Microsoft is releasing the full .NET server stack in open source, including ASP.NET, the .NET compiler, the .NET Core Runtime, Framework, and Libraries. It is released under the fairly permissive MIT License, which is comparable to the BSD license and gives end users a lot of permissions to use the code.
Microsoft said it plans to work closely with the open source community and take contributions for future improvements to .NET. It will also work through the .NET Foundation.
As for the developer tools, Microsoft has made Visual Studio Community 2013 available immediately as a free, fully featured edition of Visual Studio including full extensibility – able to target devices and desktop – to Web and cloud services. You just can't use it for enterprise development or with more than five people.
Microsoft did detail Visual Studio 2015 and .NET 2015 a little. The theme is to build for any device.
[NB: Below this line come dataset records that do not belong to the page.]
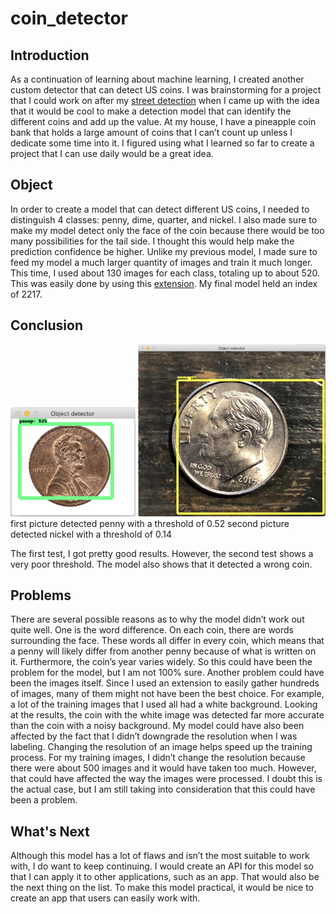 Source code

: # coin_detector

## Introduction

As a continuation of learning about machine learning, I created another custom detector that can detect US coins. I was brainstorming for a project that I could work on after my [street detection](https://github.com/holyjen123/object_detection.git) when I came up with the idea that it would be cool to make a detection model that can identify the different coins and add up the value. At my house, I have a pineapple coin bank that holds a large amount of coins that I can’t count up unless I dedicate some time into it. I figured using what I learned so far to create a project that I can use daily would be a great idea. 

## Object

In order to create a model that can detect different US coins, I needed to distinguish 4 classes: penny, dime, quarter, and nickel. I also made sure to make my model detect only the face of the coin because there would be too many possibilities for the tail side. I thought this would help make the prediction confidence be higher. 
Unlike my previous model, I made sure to feed my model a much larger quantity of images and train it much longer. This time, I used about 130 images for each class, totaling up to about 520. This was easily done by using this [extension](https://download-all-images.mobilefirst.me/). My final model held an index of 2217. 

## Conclusion

<img src="https://github.com/holyjen123/coin_detector/blob/master/readme_images/penny.png" alt="penny" width="200" height="175">
<img src="https://github.com/holyjen123/coin_detector/blob/master/readme_images/quarter.png" alt="quarter" width="300" height="275">
first picture detected penny with a threshold of 0.52 
second picture detected nickel with a threshold of 0.14

The first test, I got pretty good results. However, the second test shows a very poor threshold. The model also shows that it detected a wrong coin. 

## Problems

There are several possible reasons as to why the model didn’t work out quite well. One is the word difference. On each coin, there are words surrounding the face. These words all differ in every coin, which means that a penny will likely differ from another penny because of what is written on it. Furthermore, the coin’s year varies widely. So this could have been the problem for the model, but I am not 100% sure. 
Another problem could have been the images itself. Since I used an extension to easily gather hundreds of images, many of them might not have been the best choice. For example, a lot of the training images that I used all had a white background. Looking at the results, the coin with the white image was detected far more accurate than the coin with a noisy background. 
My model could have also been affected by the fact that I didn’t downgrade the resolution when I was labeling. Changing the resolution of an image helps speed up the training process. For my training images, I didn’t change the resolution because there were about 500 images and it would have taken too much. However, that could have affected the way the images were processed. I doubt this is the actual case, but I am still taking into consideration that this could have been a problem. 

## What's Next

Although this model has a lot of flaws and isn’t the most suitable to work with, I do want to keep continuing. I would create an API for this model so that I can apply it to other applications, such as an app. That would also be the next thing on the list. To make this model practical, it would be nice to create an app that users can easily work with. 
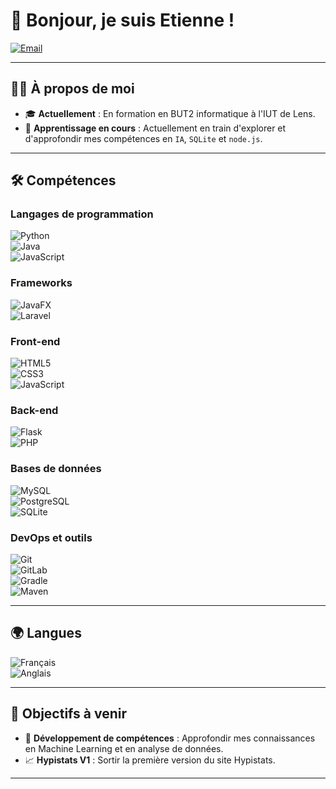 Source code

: # 👋 Bonjour, je suis Etienne !

[![Email](https://img.shields.io/badge/Email-%23D14836.svg?style=for-the-badge&logo=gmail&logoColor=white)](mailto:efocquet@gmail.com)

---

## 👨‍💻 À propos de moi

- 🎓 **Actuellement** : En formation en BUT2 informatique à l'IUT de Lens.  
- 🌱 **Apprentissage en cours** : Actuellement en train d'explorer et d'approfondir mes compétences en `IA`, `SQLite` et `node.js`.  

---

## 🛠️ Compétences

### Langages de programmation
![Python](https://img.shields.io/badge/Python-3776AB?style=for-the-badge&logo=python&logoColor=white)  
![Java](https://img.shields.io/badge/Java-%23ED8B00.svg?style=for-the-badge&logo=java&logoColor=white)  
![JavaScript](https://img.shields.io/badge/JavaScript-%23F7DF1E.svg?style=for-the-badge&logo=javascript&logoColor=black)  

### Frameworks
![JavaFX](https://img.shields.io/badge/JavaFX-%23434f54.svg?style=for-the-badge&logo=java&logoColor=white)  
![Laravel](https://img.shields.io/badge/Laravel-%23E3342F.svg?style=for-the-badge&logo=laravel&logoColor=white)  

### Front-end
![HTML5](https://img.shields.io/badge/HTML5-E34F26?style=for-the-badge&logo=html5&logoColor=white)  
![CSS3](https://img.shields.io/badge/CSS3-%231572B6.svg?style=for-the-badge&logo=css3&logoColor=white)  
![JavaScript](https://img.shields.io/badge/JavaScript-%23F7DF1E.svg?style=for-the-badge&logo=javascript&logoColor=black)  

### Back-end
![Flask](https://img.shields.io/badge/Flask-%23000000.svg?style=for-the-badge&logo=flask&logoColor=white)  
![PHP](https://img.shields.io/badge/PHP-777BB4?style=for-the-badge&logo=php&logoColor=white)  

### Bases de données
![MySQL](https://img.shields.io/badge/MySQL-%2300f.svg?style=for-the-badge&logo=mysql&logoColor=white)  
![PostgreSQL](https://img.shields.io/badge/PostgreSQL-%23316192.svg?style=for-the-badge&logo=postgresql&logoColor=white)  
![SQLite](https://img.shields.io/badge/SQLite-%2307405e.svg?style=for-the-badge&logo=sqlite&logoColor=white)  

### DevOps et outils
![Git](https://img.shields.io/badge/Git-F05032?style=for-the-badge&logo=git&logoColor=white)  
![GitLab](https://img.shields.io/badge/GitLab-FC6D26?style=for-the-badge&logo=gitlab&logoColor=white)  
![Gradle](https://img.shields.io/badge/Gradle-%23E37933.svg?style=for-the-badge&logo=gradle&logoColor=white)  
![Maven](https://img.shields.io/badge/Maven-C71A36?style=for-the-badge&logo=apachemaven&logoColor=white)  

---

## 🌍 Langues

![Français](https://img.shields.io/badge/Français-darkblue?style=for-the-badge&logo=fr&logoColor=white)  
![Anglais](https://img.shields.io/badge/Anglais-B22222?style=for-the-badge&logo=us&logoColor=white)  

---

## 🎯 Objectifs à venir

- 💼 **Développement de compétences** : Approfondir mes connaissances en Machine Learning et en analyse de données.  
- 📈 **Hypistats V1** : Sortir la première version du site Hypistats.  

---
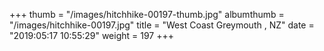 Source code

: +++
thumb = "/images/hitchhike-00197-thumb.jpg"
albumthumb = "/images/hitchhike-00197.jpg"
title = "West Coast Greymouth , NZ"
date = "2019:05:17 10:55:29"
weight = 197
+++

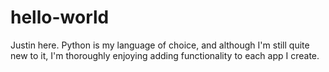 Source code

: # hello-world

Justin here. Python is my language of choice, and although I'm still quite new to it, I'm thoroughly enjoying adding functionality to each app I create.
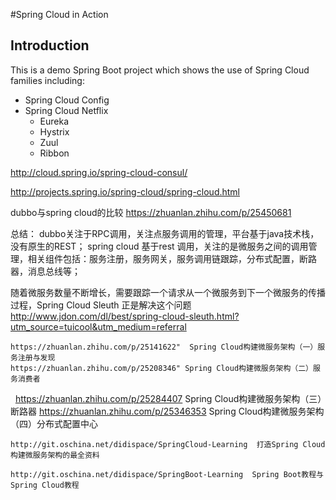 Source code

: #Spring Cloud in Action

## Introduction

This is a demo Spring Boot project which shows the use of Spring Cloud families including:

* Spring Cloud Config
* Spring Cloud Netflix
    - Eureka
    - Hystrix
    - Zuul
    - Ribbon

http://cloud.spring.io/spring-cloud-consul/

http://projects.spring.io/spring-cloud/spring-cloud.html

dubbo与spring cloud的比较
https://zhuanlan.zhihu.com/p/25450681

总结：
dubbo关注于RPC调用，关注点服务调用的管理，平台基于java技术栈，没有原生的REST；
spring cloud 基于rest 调用，关注的是微服务之间的调用管理，相关组件包括：服务注册，服务网关，服务调用链跟踪，分布式配置，断路器，消息总线等；


随着微服务数量不断增长，需要跟踪一个请求从一个微服务到下一个微服务的传播过程，Spring Cloud Sleuth 正是解决这个问题
http://www.jdon.com/dl/best/spring-cloud-sleuth.html?utm_source=tuicool&utm_medium=referral

 
    https://zhuanlan.zhihu.com/p/25141622"  Spring Cloud构建微服务架构（一）服务注册与发现 
    https://zhuanlan.zhihu.com/p/25208346" Spring Cloud构建微服务架构（二）服务消费者 
    https://zhuanlan.zhihu.com/p/25284407 Spring Cloud构建微服务架构（三）断路器 
    https://zhuanlan.zhihu.com/p/25346353 Spring Cloud构建微服务架构（四）分布式配置中心
    
    http://git.oschina.net/didispace/SpringCloud-Learning  打造Spring Cloud构建微服务架构的最全资料
    
    http://git.oschina.net/didispace/SpringBoot-Learning  Spring Boot教程与Spring Cloud教程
The new studio and framework are built from the ground up to support the development of applications and services for iOS, Android, and Windows.
Microsoft also announced a preview of ASP.NET 5.0, which has been optimized for cloud and server workloads and supports the new Connected Services Manager in Visual Studio 2015 to make it easier to connect applications to line-of-business API services like Office 365 and Salesforce, among others.
Finally, Microsoft announced an expansion of its partnership with Xamarin, the company formed by the Mono team after Attachmate purchased Novell, the original developer of Mono, in 2011 and let go of the Mono team. The two announced plans to install Xamarin in Visual Studio will support Xamarin Starter Edition, available later in the year.
It's definitely a new day at Microsoft.